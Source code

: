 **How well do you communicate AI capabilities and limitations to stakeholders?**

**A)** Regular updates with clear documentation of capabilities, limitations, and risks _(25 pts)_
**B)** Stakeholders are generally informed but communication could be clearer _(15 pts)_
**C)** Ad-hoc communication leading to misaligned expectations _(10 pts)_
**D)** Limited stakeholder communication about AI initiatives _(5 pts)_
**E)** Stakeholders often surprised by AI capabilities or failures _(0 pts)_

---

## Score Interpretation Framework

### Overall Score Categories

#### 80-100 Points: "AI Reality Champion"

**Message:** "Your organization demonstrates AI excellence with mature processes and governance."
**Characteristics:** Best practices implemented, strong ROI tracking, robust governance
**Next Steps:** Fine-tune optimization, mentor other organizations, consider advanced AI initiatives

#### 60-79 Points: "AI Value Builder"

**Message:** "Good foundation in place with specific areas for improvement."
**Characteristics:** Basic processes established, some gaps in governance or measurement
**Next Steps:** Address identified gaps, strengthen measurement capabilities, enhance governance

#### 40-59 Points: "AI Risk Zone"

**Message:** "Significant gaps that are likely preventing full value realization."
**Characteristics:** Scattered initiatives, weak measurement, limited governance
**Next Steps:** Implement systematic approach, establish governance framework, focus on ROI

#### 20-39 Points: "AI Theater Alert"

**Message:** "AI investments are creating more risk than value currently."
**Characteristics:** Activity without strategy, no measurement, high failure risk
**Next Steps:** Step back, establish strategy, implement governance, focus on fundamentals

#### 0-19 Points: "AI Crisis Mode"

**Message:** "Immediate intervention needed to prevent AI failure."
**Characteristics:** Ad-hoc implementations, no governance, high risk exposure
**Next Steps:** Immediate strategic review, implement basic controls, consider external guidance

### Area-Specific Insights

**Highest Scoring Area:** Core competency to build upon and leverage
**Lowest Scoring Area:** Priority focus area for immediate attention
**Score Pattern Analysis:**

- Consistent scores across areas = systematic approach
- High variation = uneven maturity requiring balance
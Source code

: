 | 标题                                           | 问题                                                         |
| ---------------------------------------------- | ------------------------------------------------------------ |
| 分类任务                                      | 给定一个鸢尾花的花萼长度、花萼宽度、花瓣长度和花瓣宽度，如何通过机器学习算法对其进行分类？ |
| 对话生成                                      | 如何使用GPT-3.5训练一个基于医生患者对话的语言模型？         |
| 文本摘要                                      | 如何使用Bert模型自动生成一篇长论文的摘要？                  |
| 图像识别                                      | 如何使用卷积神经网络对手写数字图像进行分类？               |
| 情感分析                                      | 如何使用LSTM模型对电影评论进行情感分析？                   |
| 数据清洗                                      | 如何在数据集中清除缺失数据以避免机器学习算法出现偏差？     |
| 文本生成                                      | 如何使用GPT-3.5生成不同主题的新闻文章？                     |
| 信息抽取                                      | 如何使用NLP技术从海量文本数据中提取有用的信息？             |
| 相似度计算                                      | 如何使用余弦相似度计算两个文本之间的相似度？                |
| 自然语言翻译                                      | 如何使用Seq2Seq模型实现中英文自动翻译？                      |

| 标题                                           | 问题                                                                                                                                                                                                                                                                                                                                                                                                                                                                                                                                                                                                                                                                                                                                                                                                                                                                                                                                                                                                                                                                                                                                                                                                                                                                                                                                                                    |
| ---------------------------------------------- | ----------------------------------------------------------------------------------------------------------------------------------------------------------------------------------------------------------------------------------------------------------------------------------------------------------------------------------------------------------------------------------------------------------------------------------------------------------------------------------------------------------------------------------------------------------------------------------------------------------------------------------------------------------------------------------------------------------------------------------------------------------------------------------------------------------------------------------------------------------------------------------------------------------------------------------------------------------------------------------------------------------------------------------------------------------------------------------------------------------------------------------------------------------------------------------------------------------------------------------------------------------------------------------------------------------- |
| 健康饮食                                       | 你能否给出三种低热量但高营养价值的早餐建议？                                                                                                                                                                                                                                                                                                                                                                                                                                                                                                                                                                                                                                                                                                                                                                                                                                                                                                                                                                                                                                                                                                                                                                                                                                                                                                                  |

++++++++++++++++++++

◆ Exercise directions
Take from the listing above each line in which the string "consider" is found.

◆ Expected output
**Next Steps:** Fine-tune optimization, mentor other organizations, consider advanced AI initiatives
**Next Steps:** Immediate strategic review, implement basic controls, consider external guidance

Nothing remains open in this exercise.